Pero el hermano de Carlota tenía muchas ganas de que la boda de ésta tuviese lugar. La mandó llamar y le explicó que la ceremonia por poderes se celebraría al cabo de unas semanas y que después de eso no habría ninguna razón para de-morar su partida.
¡Su partida a una tierra extraña! Carlota pensaba en ello con una mezcla de espanto y emoción. Sería como volver a nacer, una vida completamente nueva en otro país… y con un marido al que nunca había visto.
Le hubiese gustado confiar sus sentimientos a Cristina, pero ¿cómo hablar de matrimonio con su pobre hermana que tenía el corazón destrozado?
Ojalá ocurriese algo que permitiera a Cristina casarse. Sin embargo, ¿qué podía suceder que impidiese la boda de Carlota?
Sabía que Cristina esperaba un milagro.
Y entonces ocurrió algo, algo desconcertante.
Una mañana, las ayudantes de la gran duquesa fueron a despertar a su señora y la encontraron enferma. Antes del anochecer había muerto.
Los acontecimientos se sucedían demasiado deprisa.
Cristina había caído desde la cumbre de la dicha a la más profunda desesperación; Carlota debía dejar su casa para reunirse con un marido desconocido, y todo ello en pocas semanas, después de años de monotonía. Y ahora, el cambio había llegado de donde menos se esperaba: la madre que había gobernado sus vidas estaba muerta y no se hablaría de bodas por un tiempo.
De pie junto al ataúd y mirando su cara autoritaria, ahora tan blanca y quieta, y, cosa extraña, más joven de lo que recordaba haberla conocida nunca, Carlota se sintió presa de miedo al futuro.

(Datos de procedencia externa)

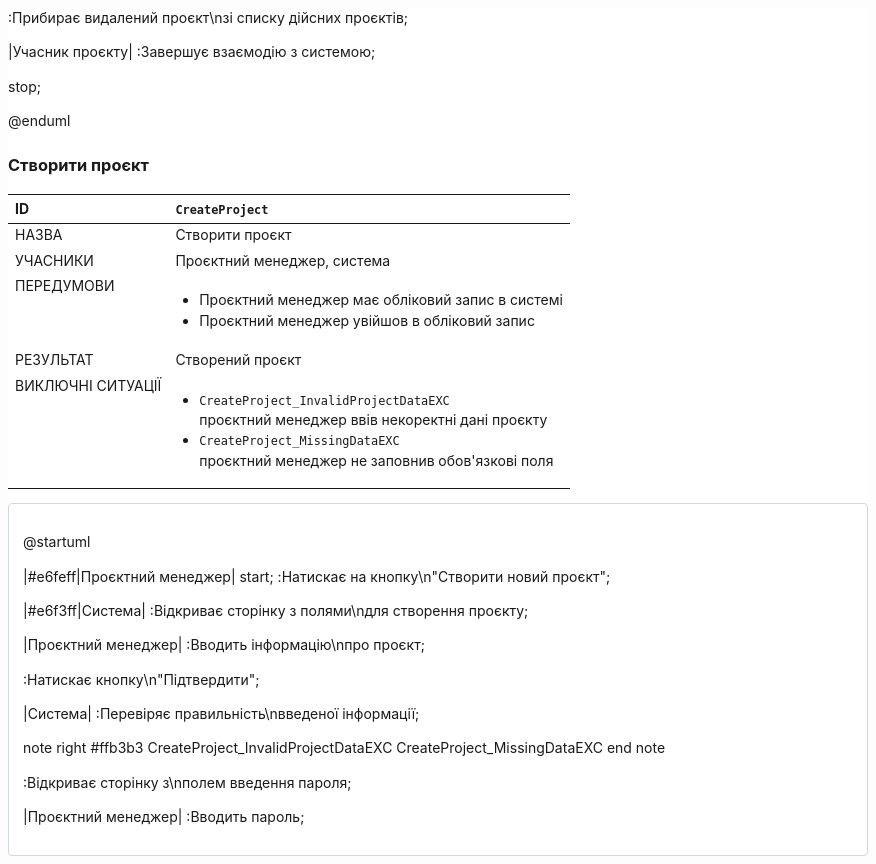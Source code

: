 :Прибирає видалений проєкт\nзі списку дійсних проєктів;

|Учасник проєкту|
:Завершує взаємодію з системою;

stop;

@enduml

</div>

### Створити проєкт

| <div style="text-align: left">ID</div> | <div style="text-align: left">`CreateProject`</div>                                                                                                                                                  |
|----------------------------------------|------------------------------------------------------------------------------------------------------------------------------------------------------------------------------------------------------|
| НАЗВА                                  | Створити проєкт                                                                                                                                                                                      |
| УЧАСНИКИ                               | Проєктний менеджер, система                                                                                                                                                                          |
| ПЕРЕДУМОВИ                             | <ul><li>Проєктний менеджер має обліковий запис в системі</li><li>Проєктний менеджер увійшов в обліковий запис</li></ul>                                                                              |
| РЕЗУЛЬТАТ                              | Створений проєкт                                                                                                                                                                                     |
| ВИКЛЮЧНІ СИТУАЦІЇ                      | <ul><li>`CreateProject_InvalidProjectDataEXC`<br>проєктний менеджер ввів некоректні дані проєкту</li><li>`CreateProject_MissingDataEXC`<br>проєктний менеджер не заповнив обов'язкові поля</li></ul> |

<div style="
    border-radius:4px;
    border: 1px solid #cfd7e6;
    padding: 1em;">

@startuml

|#e6feff|Проєктний менеджер|
start;
:Натискає на кнопку\n"Створити новий проєкт";

|#e6f3ff|Система|
:Відкриває сторінку з полями\nдля створення проєкту;

|Проєктний менеджер|
:Вводить інформацію\nпро проєкт;

:Натискає кнопку\n"Підтвердити";

|Система|
:Перевіряє правильність\nвведеної інформації;

note right #ffb3b3
CreateProject_InvalidProjectDataEXC
CreateProject_MissingDataEXC
end note

:Відкриває сторінку з\nполем введення пароля;

|Проєктний менеджер|
:Вводить пароль;
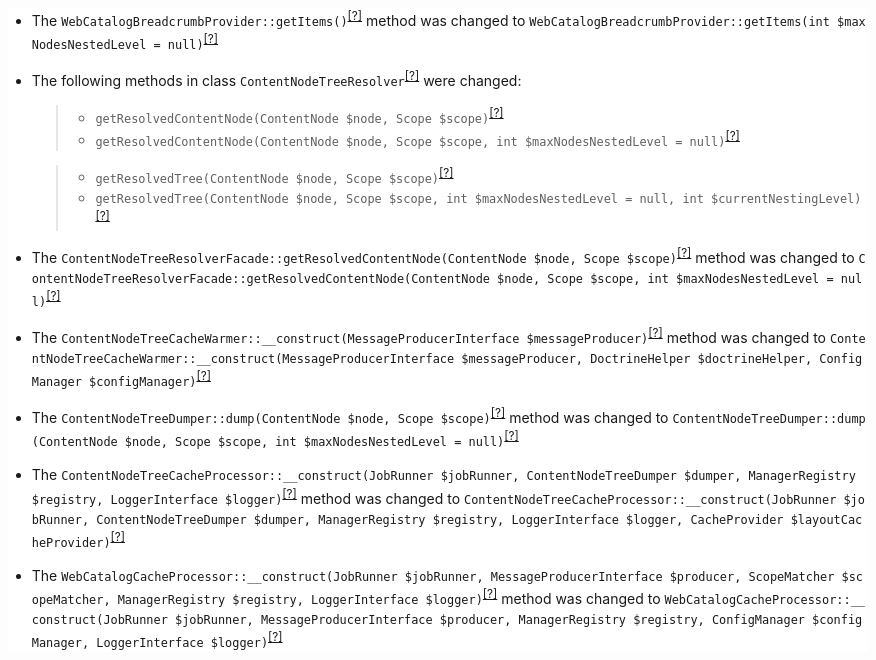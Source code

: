* The `WebCatalogBreadcrumbProvider::getItems()`<sup>[[?]](https://github.com/oroinc/orocommerce/tree/4.0.0-beta/src/Oro/Bundle/WebCatalogBundle/Layout/DataProvider/WebCatalogBreadcrumbProvider.php#L42 "Oro\Bundle\WebCatalogBundle\Layout\DataProvider\WebCatalogBreadcrumbProvider")</sup> method was changed to `WebCatalogBreadcrumbProvider::getItems(int $maxNodesNestedLevel = null)`<sup>[[?]](https://github.com/oroinc/orocommerce/tree/4.0.0-rc/src/Oro/Bundle/WebCatalogBundle/Layout/DataProvider/WebCatalogBreadcrumbProvider.php#L45 "Oro\Bundle\WebCatalogBundle\Layout\DataProvider\WebCatalogBreadcrumbProvider")</sup>
* The following methods in class `ContentNodeTreeResolver`<sup>[[?]](https://github.com/oroinc/orocommerce/tree/4.0.0-rc/src/Oro/Bundle/WebCatalogBundle/Cache/ContentNodeTreeResolver.php#L53 "Oro\Bundle\WebCatalogBundle\Cache\ContentNodeTreeResolver")</sup> were changed:
  > - `getResolvedContentNode(ContentNode $node, Scope $scope)`<sup>[[?]](https://github.com/oroinc/orocommerce/tree/4.0.0-beta/src/Oro/Bundle/WebCatalogBundle/Cache/ContentNodeTreeResolver.php#L50 "Oro\Bundle\WebCatalogBundle\Cache\ContentNodeTreeResolver")</sup>
  > - `getResolvedContentNode(ContentNode $node, Scope $scope, int $maxNodesNestedLevel = null)`<sup>[[?]](https://github.com/oroinc/orocommerce/tree/4.0.0-rc/src/Oro/Bundle/WebCatalogBundle/Cache/ContentNodeTreeResolver.php#L53 "Oro\Bundle\WebCatalogBundle\Cache\ContentNodeTreeResolver")</sup>

  > - `getResolvedTree(ContentNode $node, Scope $scope)`<sup>[[?]](https://github.com/oroinc/orocommerce/tree/4.0.0-beta/src/Oro/Bundle/WebCatalogBundle/ContentNodeUtils/ContentNodeTreeResolver.php#L66 "Oro\Bundle\WebCatalogBundle\ContentNodeUtils\ContentNodeTreeResolver")</sup>
  > - `getResolvedTree(ContentNode $node, Scope $scope, int $maxNodesNestedLevel = null, int $currentNestingLevel)`<sup>[[?]](https://github.com/oroinc/orocommerce/tree/4.0.0-rc/src/Oro/Bundle/WebCatalogBundle/ContentNodeUtils/ContentNodeTreeResolver.php#L68 "Oro\Bundle\WebCatalogBundle\ContentNodeUtils\ContentNodeTreeResolver")</sup>

* The `ContentNodeTreeResolverFacade::getResolvedContentNode(ContentNode $node, Scope $scope)`<sup>[[?]](https://github.com/oroinc/orocommerce/tree/4.0.0-beta/src/Oro/Bundle/WebCatalogBundle/ContentNodeUtils/ContentNodeTreeResolverFacade.php#L44 "Oro\Bundle\WebCatalogBundle\ContentNodeUtils\ContentNodeTreeResolverFacade")</sup> method was changed to `ContentNodeTreeResolverFacade::getResolvedContentNode(ContentNode $node, Scope $scope, int $maxNodesNestedLevel = null)`<sup>[[?]](https://github.com/oroinc/orocommerce/tree/4.0.0-rc/src/Oro/Bundle/WebCatalogBundle/ContentNodeUtils/ContentNodeTreeResolverFacade.php#L48 "Oro\Bundle\WebCatalogBundle\ContentNodeUtils\ContentNodeTreeResolverFacade")</sup>
* The `ContentNodeTreeCacheWarmer::__construct(MessageProducerInterface $messageProducer)`<sup>[[?]](https://github.com/oroinc/orocommerce/tree/4.0.0-beta/src/Oro/Bundle/WebCatalogBundle/Cache/ContentNodeTreeCacheWarmer.php#L19 "Oro\Bundle\WebCatalogBundle\Cache\ContentNodeTreeCacheWarmer")</sup> method was changed to `ContentNodeTreeCacheWarmer::__construct(MessageProducerInterface $messageProducer, DoctrineHelper $doctrineHelper, ConfigManager $configManager)`<sup>[[?]](https://github.com/oroinc/orocommerce/tree/4.0.0-rc/src/Oro/Bundle/WebCatalogBundle/Cache/ContentNodeTreeCacheWarmer.php#L37 "Oro\Bundle\WebCatalogBundle\Cache\ContentNodeTreeCacheWarmer")</sup>
* The `ContentNodeTreeDumper::dump(ContentNode $node, Scope $scope)`<sup>[[?]](https://github.com/oroinc/orocommerce/tree/4.0.0-beta/src/Oro/Bundle/WebCatalogBundle/Cache/Dumper/ContentNodeTreeDumper.php#L52 "Oro\Bundle\WebCatalogBundle\Cache\Dumper\ContentNodeTreeDumper")</sup> method was changed to `ContentNodeTreeDumper::dump(ContentNode $node, Scope $scope, int $maxNodesNestedLevel = null)`<sup>[[?]](https://github.com/oroinc/orocommerce/tree/4.0.0-rc/src/Oro/Bundle/WebCatalogBundle/Cache/Dumper/ContentNodeTreeDumper.php#L57 "Oro\Bundle\WebCatalogBundle\Cache\Dumper\ContentNodeTreeDumper")</sup>
* The `ContentNodeTreeCacheProcessor::__construct(JobRunner $jobRunner, ContentNodeTreeDumper $dumper, ManagerRegistry $registry, LoggerInterface $logger)`<sup>[[?]](https://github.com/oroinc/orocommerce/tree/4.0.0-beta/src/Oro/Bundle/WebCatalogBundle/Async/ContentNodeTreeCacheProcessor.php#L57 "Oro\Bundle\WebCatalogBundle\Async\ContentNodeTreeCacheProcessor")</sup> method was changed to `ContentNodeTreeCacheProcessor::__construct(JobRunner $jobRunner, ContentNodeTreeDumper $dumper, ManagerRegistry $registry, LoggerInterface $logger, CacheProvider $layoutCacheProvider)`<sup>[[?]](https://github.com/oroinc/orocommerce/tree/4.0.0-rc/src/Oro/Bundle/WebCatalogBundle/Async/ContentNodeTreeCacheProcessor.php#L68 "Oro\Bundle\WebCatalogBundle\Async\ContentNodeTreeCacheProcessor")</sup>
* The `WebCatalogCacheProcessor::__construct(JobRunner $jobRunner, MessageProducerInterface $producer, ScopeMatcher $scopeMatcher, ManagerRegistry $registry, LoggerInterface $logger)`<sup>[[?]](https://github.com/oroinc/orocommerce/tree/4.0.0-beta/src/Oro/Bundle/WebCatalogBundle/Async/WebCatalogCacheProcessor.php#L57 "Oro\Bundle\WebCatalogBundle\Async\WebCatalogCacheProcessor")</sup> method was changed to `WebCatalogCacheProcessor::__construct(JobRunner $jobRunner, MessageProducerInterface $producer, ManagerRegistry $registry, ConfigManager $configManager, LoggerInterface $logger)`<sup>[[?]](https://github.com/oroinc/orocommerce/tree/4.0.0-rc/src/Oro/Bundle/WebCatalogBundle/Async/WebCatalogCacheProcessor.php#L59 "Oro\Bundle\WebCatalogBundle\Async\WebCatalogCacheProcessor")</sup>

La vida era irónica, casi burlona. «Estáis pensando en bodas —parecía decir—, pero yo os daré un funeral.»
¿Cómo sabemos lo que nos ocurrirá de un momento a otro, lo que le sucederá a cualquiera de nosotros? El ser humano debía ser fuerte y estar siempre preparado.
En el castillo la gente comentaba: «Esto postergará la boda. La princesa Carlota no puede pensar en casarse tan poco tiempo después de la muerte de su madre.»
Los ojos de Cristina brillaban de nuevo; el retraso suponía una esperanza pues a menudo lo que se aplazaba ya nunca llegaba a realizarse.